First of all, you should read the U.S. Constitution if you believe that health care is the absolute first thing that tax dollars should go to as the Constitution is pretty specific in what are the responsibilities of the federal government. National defense
is actually one of the few important responsibilities. The debate over whether or not what the U.S. is doing over in the Middle East is another debate altogether and is not germane to this argument.
Secondly, read the part I posted above about scarce resources and the substitution effect vs. the income effect. If you excessively tax the people that make money, they will work less hard to make money and the government will end up with less tax (see the Laffer Curve for a graphical depiction of this.) You'll end up in the same position as before with people not being able to afford health care, except now the businesses and capital that provide jobs are in some other country. I know that in an ideal world it would be great to provide as much health care as anybody needed, but this is not an ideal world and we simply cannot afford it.

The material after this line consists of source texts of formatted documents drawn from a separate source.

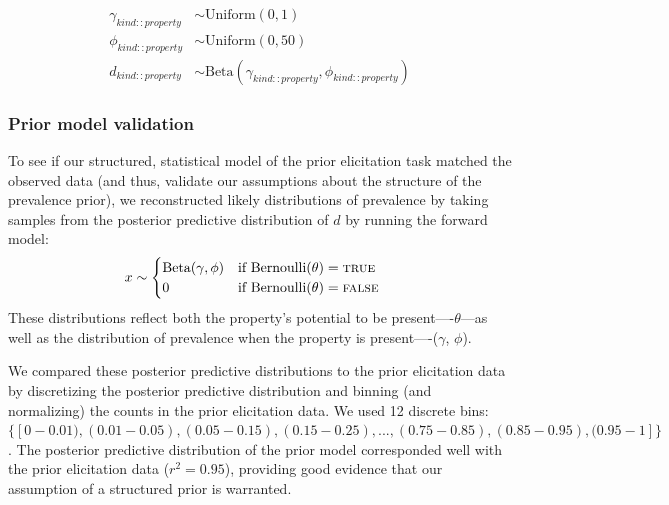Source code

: \documentclass[10pt,letterpaper]{article}
\begin{document}
\begin{align*}
\gamma_{kind::property} & \sim \text{Uniform}(0, 1) \\
\phi_{kind::property} & \sim \text{Uniform}(0, 50) \\
d_{kind::property} & \sim \text{Beta}(\gamma_{kind::property}, \phi_{kind::property}) 
\end{align*}





\subsubsection{Prior model validation}

To see if our structured, statistical model of the prior elicitation task matched the observed data  (and thus, validate our assumptions about the structure of the prevalence prior), we reconstructed likely distributions of prevalence by taking samples from the posterior predictive distribution of $d$ by running the forward model: 
%
\begin{align*}
x & \sim \begin{cases} 
		\text{Beta}(\gamma, \phi) &\mbox{if } \text{Bernoulli}(\theta) = \textsc{true} \\
				0 &\mbox{if } \text{Bernoulli}(\theta) = \textsc{false}
				\end{cases} 
\end{align*}
%
These distributions reflect both the property's potential to be present----$\theta$---as well as the distribution of prevalence when the property is present----($\gamma$, $\phi$).

We compared these posterior predictive distributions to the prior elicitation data by discretizing the posterior predictive distribution and binning (and normalizing) the counts in the prior elicitation data.
We used 12 discrete bins: $\{[0-0.01), (0.01-0.05), (0.05-0.15), (0.15-0.25),  ..., (0.75-0.85), (0.85-0.95), (0.95-1]\}$.
The posterior predictive distribution of the prior model corresponded well with the prior elicitation data ($r^2=0.95$), providing good evidence that our assumption of a structured prior is warranted.
\end{document}
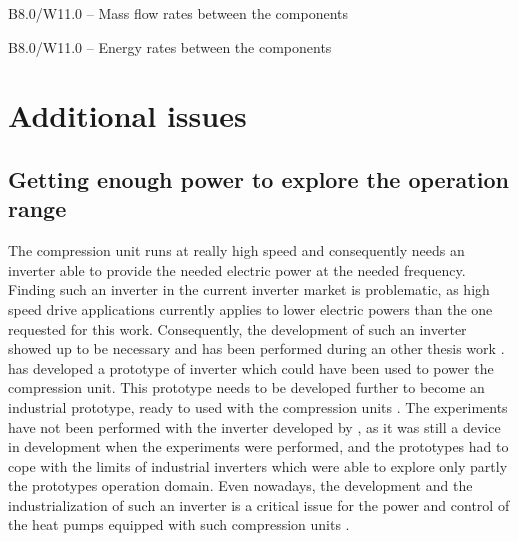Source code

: \begin{table}[htbp]
    \footnotesize
    \begin{center}
      
    \end{center}
    \caption{B8.0/W11.0 -- Mass flow rates between the components}
    \label{tab:bwp-B8.0/W11.0-mf}
\end{table}

\begin{table}[htbp]
    \footnotesize
    \begin{center}
    
  \end{center}
  \caption{B8.0/W11.0 -- Energy rates between the components}
  \label{tab:B8.0/W11.0-energy-flows}
\end{table}

\section{Additional issues}
\label{sec:bwp-issues}

\subsection{Getting enough power to explore the operation range}
\label{sec:bwp-issue-power}

The compression unit runs at really high speed and consequently needs
an inverter able to provide the needed electric power at the needed
frequency. Finding such an inverter in the current inverter market is
problematic, as high speed drive applications currently applies to
lower electric powers than the one requested for this
work. Consequently, the development of such an inverter
showed up to be necessary and has been performed during an other
thesis work \citep{rod-2012a}. \citet[fig. 6.6, p.\,118]{rod-2012a} has
developed a prototype of inverter which could have been used to power
the compression unit. This prototype needs to be developed further to
become an industrial prototype, ready to used with the compression
units \citep[p.\,134]{rod-2012a}. The experiments have not been
performed with the inverter developed by \citep{rod-2012a}, as it was
still a device in development when the experiments were performed, and
the prototypes had to cope with the limits of industrial inverters
which were able to explore only partly the prototypes operation
domain. Even nowadays, the development and the industrialization of
such an inverter is a critical issue for the power and control of the
heat pumps equipped with such compression
units \citep[p.\,135]{rod-2012a}.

now my knowledge is limited on the matter, but this is the very reason why i do not belive america to be the great nation they claim to be.
I would agree that your knowledge is limited on the matter as you have made a largely uninformed and emotional argument. I also agree that America is not as great of a nation as we once were. But, it's
because of the unrealistic idealist thinking and lack of responsibility that the "lets penalize those who work hard and reward those who don't" mentality that you espouse.